La pratica della felicità

Per me essere felici significa soffrire di meno. La felicità sarebbe impossibile se non fossimo capaci di trasformare il dolore dentro di noi.

Molti cercano la felicità al di fuori di sé, ma la vera felicità deve venire da dentro. La nostra cultura afferma che si è felici se si hanno soldi, potere e una buona posizione sociale. Se osservate con cura, però, notate che molte persone ricche e famose non sono felici. Anzi, molte di loro si suicidano.

Il Buddha e i monaci e le monache del suo tempo non possedevano nulla all’infuori di tre abiti e una ciotola; eppure erano molto felici perché possedevano qualcosa di estremamente prezioso: la libertà.
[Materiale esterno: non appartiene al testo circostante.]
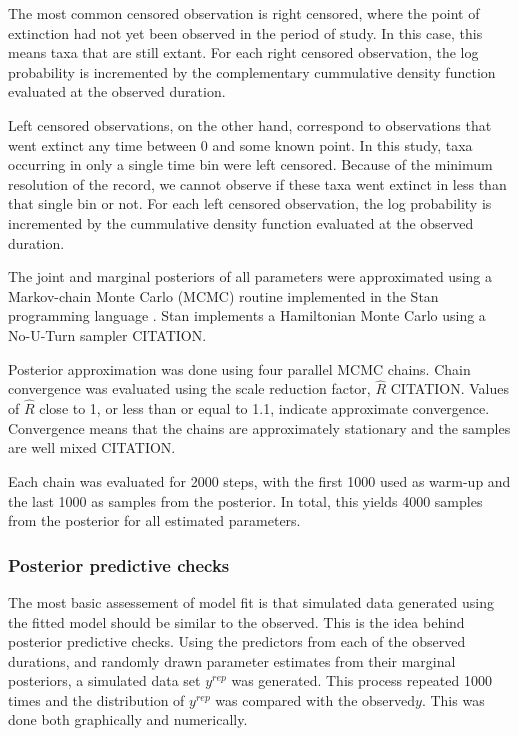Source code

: \documentclass[12pt,letterpaper]{article}
\begin{document}
The most common censored observation is right censored, where the point of extinction had not yet been observed in the period of study. In this case, this means taxa that are still extant. For each right censored observation, the log probability is incremented by the complementary cummulative density function evaluated at the observed duration.

Left censored observations, on the other hand, correspond to observations that went extinct any time between 0 and some known point. In this study, taxa occurring in only a single time bin were left censored. Because of the minimum resolution of the record, we cannot observe if these taxa went extinct in less than that single bin or not. For each left censored observation, the log probability is incremented by the cummulative density function evaluated at the observed duration.

The joint and marginal posteriors of all parameters were approximated using a Markov-chain Monte Carlo (MCMC) routine implemented in the Stan programming language \citep{2014stan}. Stan implements a Hamiltonian Monte Carlo using a No-U-Turn sampler CITATION. 

Posterior approximation was done using four parallel MCMC chains. Chain convergence was evaluated using the scale reduction factor, \(\hat{R}\) CITATION. Values of \(\hat{R}\) close to 1, or less than or equal to 1.1, indicate approximate convergence. Convergence means that the chains are approximately stationary and the samples are well mixed CITATION.

Each chain was evaluated for 2000 steps, with the first 1000 used as warm-up and the last 1000 as samples from the posterior. In total, this yields 4000 samples from the posterior for all estimated parameters. 


\subsubsection{Posterior predictive checks}

The most basic assessement of model fit is that simulated data generated using the fitted model should be similar to the observed. This is the idea behind posterior predictive checks. Using the predictors from each of the observed durations, and randomly drawn parameter estimates from their marginal posteriors, a simulated data set \(y^{rep}\) was generated. This process repeated 1000 times and the distribution of \(y^{rep}\) was compared with the observed\(y\). This was done both graphically and numerically.
\end{document}

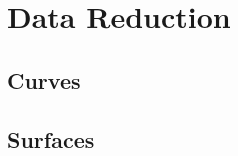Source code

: \chapter{Data Reduction}
\label{datareduction}
\section{Curves}

\pgsbreak

\pgsbreak

\pgsbreak

\pgsbreak
\section{Surfaces}

\pgsbreak

\pgsbreak

\pgsbreak

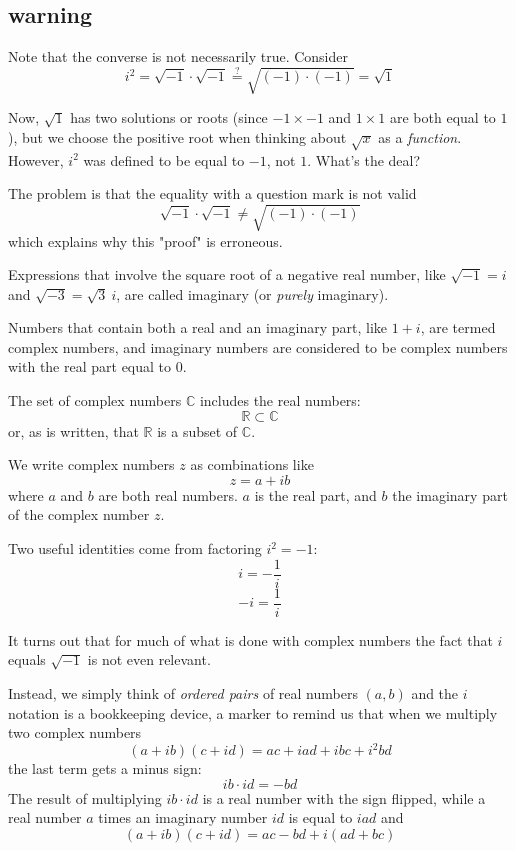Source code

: \documentclass[11pt, oneside]{article}
\begin{document}
\subsection*{warning}

Note that the converse is not necessarily true.  Consider
\[ i^2 = \sqrt{-1} \cdot \sqrt{-1} \stackrel{?}{=} \sqrt{(-1)\cdot (-1)} = \sqrt{1} \]

Now, $\sqrt{1}$ has two solutions or roots (since $-1 \times -1$ and $1 \times 1$ are both equal to $1$), but we choose the positive root when thinking about $\sqrt{x}$ as a \emph{function}.  However, $i^2$ was defined to be equal to $-1$, not $1$.  What's the deal?

The problem is that the equality with a question mark is not valid
\[ \sqrt{-1} \cdot \sqrt{-1} \ne \sqrt{(-1)\cdot (-1)} \]
which explains why this "proof" is erroneous.

Expressions that involve the square root of a negative real number, like $\sqrt{-1} = i$ and $\sqrt{-3} = \sqrt{3}\ i$, are called imaginary (or \emph{purely} imaginary).  

Numbers that contain both a real and an imaginary part, like $1 + i$, are termed complex numbers, and imaginary numbers are considered to be complex numbers with the real part equal to $0$.

The set of complex numbers $\mathbb{C}$ includes the real numbers:
\[ \mathbb{R} \subset \mathbb{C} \]
or, as is written, that $\mathbb{R}$ is a subset of $\mathbb{C}$.

We write complex numbers $z$ as combinations like
\[ z = a + ib \]
 where $a$ and $b$ are both real numbers.  $a$ is the real part, and $b$ the imaginary part of the complex number $z$.

Two useful identities come from factoring $i^2 = -1$:
\[ i = -\frac{1}{i}  \]
\[ -i = \frac{1}{i} \]

It turns out that for much of what is done with complex numbers the fact that $i$ equals $\sqrt{-1}$ is not even relevant.

Instead, we simply think of \emph{ordered pairs} of real numbers $(a,b)$ and the $i$ notation is a bookkeeping device, a marker to remind us that when we multiply two complex numbers
\[ (a + ib) (c + id) = ac + iad + ibc + i^2bd \]
the last term gets a minus sign:
\[ ib \cdot id = -bd \]
The result of multiplying $ib \cdot id$ is a real number with the sign flipped, while a real number $a$ times an imaginary number $id$ is equal to $iad$ and
\[ (a + ib) (c + id) = ac -bd + i(ad + bc) \]
\end{document}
Secondo  gli insegnamenti del Buddha, la condizione essenziale per la felicità è la libertà; non tanto la libertà politica quanto piuttosto la libertà dalle formazioni mentali della rabbia, della disperazione, della gelosia e dell’illusione.
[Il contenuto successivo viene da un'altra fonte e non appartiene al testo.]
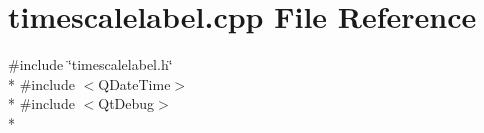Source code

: \section{timescalelabel.\+cpp File Reference}
\label{scalelabels_2timescalelabel_8cpp}
{\ttfamily \#include \char`\"{}timescalelabel.\+h\char`\"{}}\\*
{\ttfamily \#include $<$Q\+Date\+Time$>$}\\*
{\ttfamily \#include $<$Qt\+Debug$>$}\\*

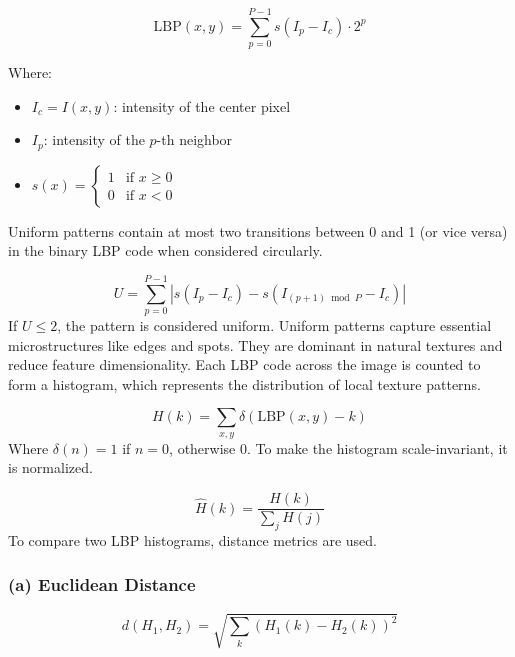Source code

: \documentclass{ijclclp}
\begin{document}
\begin{equation}
\text{LBP}(x, y) = \sum_{p=0}^{P-1} s(I_p - I_c) \cdot 2^p
\label{eq:lbp}
\end{equation}

Where:
\begin{itemize}
  \item \( I_c = I(x, y) \): intensity of the center pixel
  \item \( I_p \): intensity of the \(p\)-th neighbor
  \item \( s(x) = 
    \begin{cases}
    1 & \text{if } x \geq 0 \\
    0 & \text{if } x < 0
    \end{cases}
  \)
\end{itemize}
Uniform patterns contain at most two transitions between 0 and 1 (or vice versa) in the binary LBP code when considered circularly.

\textbf{}
\begin{equation}
U = \sum_{p=0}^{P-1} \left| s(I_p - I_c) - s(I_{(p+1) \bmod P} - I_c) \right|
\label{eq:uniform_lbp}
\end{equation}
\newline
If \( U \leq 2 \), the pattern is considered uniform.
Uniform patterns capture essential microstructures like edges and spots. They are dominant in natural textures and reduce feature dimensionality.
\newline
Each LBP code across the image is counted to form a histogram, which represents the distribution of local texture patterns.

\textbf{}
\begin{equation}
H(k) = \sum_{x, y} \delta(\text{LBP}(x, y) - k)
\label{eq:histogram}
\end{equation}
Where \( \delta(n) = 1 \) if \( n = 0 \), otherwise \( 0 \).
To make the histogram scale-invariant, it is normalized.

\textbf{}
\begin{equation}
\hat{H}(k) = \frac{H(k)}{\sum_{j} H(j)}
\label{eq:normalized_histogram}
\end{equation}
To compare two LBP histograms, distance metrics are used.

\subsubsection*{(a) Euclidean Distance}
\begin{equation}
d(H_1, H_2) = \sqrt{ \sum_{k} \left( H_1(k) - H_2(k) \right)^2 }
\label{eq:euclidean}
\end{equation}
\end{document}

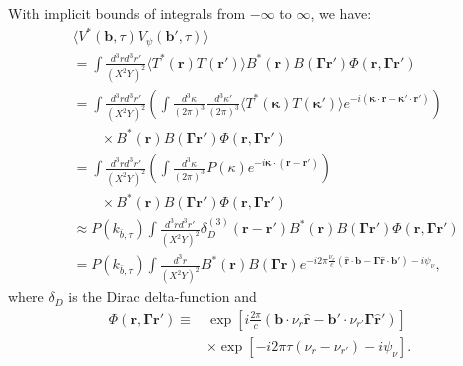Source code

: \documentclass[twocolumn,apj,numberedappendix]{emulateapj}
\renewcommand\[{\begin{equation}}
\renewcommand\]{\end{equation}}
\begin{document}
With implicit bounds of integrals from $-\infty$ to $\infty$, we have:
\begin{eqnarray}
 &&\langle V^{*}(\boldsymbol{b},\tau)V_{\psi}(\boldsymbol{b'},\tau)\rangle \nonumber \\
 && =\int \frac{d^{3}rd^{3}r'}{(X^2Y)^2}\langle T^{*}(\boldsymbol{r})T(\boldsymbol{r'})\rangle B^{*}(\boldsymbol{r})B(\boldsymbol{\Gamma} \boldsymbol{r'})\Phi(\boldsymbol{r},\boldsymbol{\Gamma} \boldsymbol{r'}) \nonumber \\
 &&  =\int \frac{d^{3}rd^{3}r'}{(X^2Y)^2}\left(\int\frac{d^{3}\kappa}{(2\pi)^{3}}\frac{d^{3}\kappa'}{(2\pi)^{3}}\langle T^{*}(\boldsymbol{\kappa})T(\boldsymbol{\kappa'})\rangle e^{-i(\boldsymbol{\kappa}\cdot \boldsymbol{r}-\boldsymbol{\kappa'}\cdot\boldsymbol{r'})}\right) \nonumber \\
 && \qquad  \times B^{*}(\boldsymbol{r})B(\boldsymbol{\Gamma} \boldsymbol{r'})\Phi(\boldsymbol{r},\boldsymbol{\Gamma} \boldsymbol{r'})\nonumber \\
 && =\int \frac{d^{3}rd^{3}r'}{(X^2Y)^2}\left(\int\frac{d^{3}\kappa}{(2\pi)^{3}}P(\kappa)e^{-i\boldsymbol{\kappa}\cdot(\boldsymbol{r}-\boldsymbol{r'})}\right) \nonumber \\
 && \qquad \times B^{*}(\boldsymbol{r})B(\boldsymbol{\Gamma} \boldsymbol{r'})\Phi(\boldsymbol{r},\boldsymbol{\Gamma} \boldsymbol{r'}) \nonumber \\
 && \approx P(k_{\bar{b}, \tau})\int \frac{d^{3}rd^{3}r'}{(X^2Y)^2} \delta_{D}^{(3)}(\boldsymbol{r}-\boldsymbol{r'})B^{*}(\boldsymbol{r})B(\boldsymbol{\Gamma} \boldsymbol{r'}) \Phi(\boldsymbol{r},\boldsymbol{\Gamma} \boldsymbol{r'}) \nonumber \\
 && = P(k_{\bar{b}, \tau})\int \frac{d^{3}r}{(X^2Y)^2}B^{*}(\boldsymbol{r})B(\boldsymbol{\Gamma} \boldsymbol{r}) e^{-i2\pi\frac{\nu_{r}}{c}\left(\hat{\boldsymbol{r}}\cdot\boldsymbol{b}-\boldsymbol{\Gamma} \hat{\boldsymbol{r}}\cdot\boldsymbol{b'}\right)-i\psi_{\nu}}, \qquad
\label{eq:main}
\end{eqnarray}
where $\delta_D$ is the Dirac delta-function and
\begin{eqnarray}
\Phi(\boldsymbol{r},\boldsymbol{\Gamma} \boldsymbol{r'})\equiv &\exp\left[i\frac{2\pi}{c}\left(\boldsymbol{b}\cdot\nu_{r}\hat{\boldsymbol{r}}-\boldsymbol{b'}\cdot\nu_{r'}\boldsymbol{\Gamma}\hat{\boldsymbol{r}}'\right)\right] \nonumber \\
& \times \exp\left[-i2\pi\tau\left(\nu_{r}-\nu_{r'}\right)-i\psi_{\nu}\right].
\end{eqnarray}
%
\end{document}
Il Buddha le definisce veleni. Finché questi veleni rimangono nel nostro cuore, non è possibile alcuna felicità.

Si sia cristiani, musulmani, buddhisti, induisti o ebrei, se si vuole essere liberi dalla rabbia si deve praticare.

Non si può chiedere al Buddha, a Gesù, a Dio o a Maometto di togliere la rabbia dai nostri cuori per conto nostro.
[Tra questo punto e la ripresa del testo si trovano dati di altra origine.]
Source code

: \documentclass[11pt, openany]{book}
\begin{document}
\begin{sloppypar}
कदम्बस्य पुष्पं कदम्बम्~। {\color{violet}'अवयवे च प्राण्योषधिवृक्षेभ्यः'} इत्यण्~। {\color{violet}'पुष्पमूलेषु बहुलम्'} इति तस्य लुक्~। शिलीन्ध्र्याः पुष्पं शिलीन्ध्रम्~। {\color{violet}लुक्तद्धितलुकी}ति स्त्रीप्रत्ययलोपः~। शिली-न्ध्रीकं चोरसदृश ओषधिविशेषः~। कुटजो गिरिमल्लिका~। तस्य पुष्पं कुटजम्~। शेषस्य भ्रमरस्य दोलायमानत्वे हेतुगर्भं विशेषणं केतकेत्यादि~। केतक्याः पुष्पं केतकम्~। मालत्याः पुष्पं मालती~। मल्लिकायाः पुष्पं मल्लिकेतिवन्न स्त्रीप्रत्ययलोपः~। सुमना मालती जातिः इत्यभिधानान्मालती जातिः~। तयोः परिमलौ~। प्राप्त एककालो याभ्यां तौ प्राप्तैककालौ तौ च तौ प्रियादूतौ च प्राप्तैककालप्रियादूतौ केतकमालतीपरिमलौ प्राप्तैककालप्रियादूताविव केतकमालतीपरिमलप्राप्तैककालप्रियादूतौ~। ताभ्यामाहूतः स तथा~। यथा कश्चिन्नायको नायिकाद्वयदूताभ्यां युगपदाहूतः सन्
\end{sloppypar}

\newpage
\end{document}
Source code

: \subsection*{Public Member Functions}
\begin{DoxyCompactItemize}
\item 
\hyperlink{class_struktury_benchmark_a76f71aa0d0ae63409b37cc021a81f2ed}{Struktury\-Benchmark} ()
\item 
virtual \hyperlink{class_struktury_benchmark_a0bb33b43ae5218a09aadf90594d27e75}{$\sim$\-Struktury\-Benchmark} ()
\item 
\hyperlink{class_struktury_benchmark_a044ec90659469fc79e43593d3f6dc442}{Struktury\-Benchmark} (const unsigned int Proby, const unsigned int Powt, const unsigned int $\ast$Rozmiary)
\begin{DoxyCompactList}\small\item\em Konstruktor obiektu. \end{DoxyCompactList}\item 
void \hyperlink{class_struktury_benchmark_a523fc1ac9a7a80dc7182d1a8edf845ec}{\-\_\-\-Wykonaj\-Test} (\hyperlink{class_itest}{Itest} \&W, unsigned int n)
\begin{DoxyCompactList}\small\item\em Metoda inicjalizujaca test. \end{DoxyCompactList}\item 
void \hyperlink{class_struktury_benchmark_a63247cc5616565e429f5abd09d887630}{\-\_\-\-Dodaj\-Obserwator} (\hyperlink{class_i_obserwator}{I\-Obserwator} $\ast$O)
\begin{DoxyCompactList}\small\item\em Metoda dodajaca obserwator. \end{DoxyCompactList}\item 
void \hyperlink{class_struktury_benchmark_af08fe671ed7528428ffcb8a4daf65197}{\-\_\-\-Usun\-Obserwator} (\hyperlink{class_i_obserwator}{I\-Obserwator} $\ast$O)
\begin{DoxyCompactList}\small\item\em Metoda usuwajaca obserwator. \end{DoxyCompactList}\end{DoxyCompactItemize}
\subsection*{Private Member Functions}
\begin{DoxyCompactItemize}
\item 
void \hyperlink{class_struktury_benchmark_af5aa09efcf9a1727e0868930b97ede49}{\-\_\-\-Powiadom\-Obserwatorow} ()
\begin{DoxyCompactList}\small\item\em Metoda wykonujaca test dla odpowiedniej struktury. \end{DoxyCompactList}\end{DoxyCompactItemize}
Esistono istruzioni precise sui metodi per trasformare l’avidità, la rabbia e la confusione dentro di noi; se le seguiamo e

se  impariamo a prenderci cura della nostra sofferenza possiamo aiutare gli altri a fare lo stesso.

Da “Spegni il fuoco della rabbia” di Thich Nhat Hahn

 

In memoria di Thich Nhat Hahn

Thich Nhat Hanh è morto lo scorso 22 gennaio 2022, all’età di 95 anni. Nato in Vietnam centrale nel 1926, all’età di sedici anni fu ordinato monaco buddhista e da allora interpretò e promosse il Dharma quale strumento per portare pace, riconciliazione e fratellanza nella società, accogliendo anche diverse tradizioni. Nel 1964, durante la guerra del Vietnam venne arrestato e torturato; si mantenne equidistante sia dal governo del Vietnam del Nord sia dal Vietnam del Sud e diede vita al movimento di resistenza nonviolenta dei “Piccoli Corpi di Pace”: gruppi di laici e monaci che andavano nelle campagne per creare scuole, ospedali e per ricostruire i villaggi bombardati, nonostante subissero attacchi da entrambi i contendenti (vietcong e statunitensi), poiché li ritenevano alleati del proprio nemico.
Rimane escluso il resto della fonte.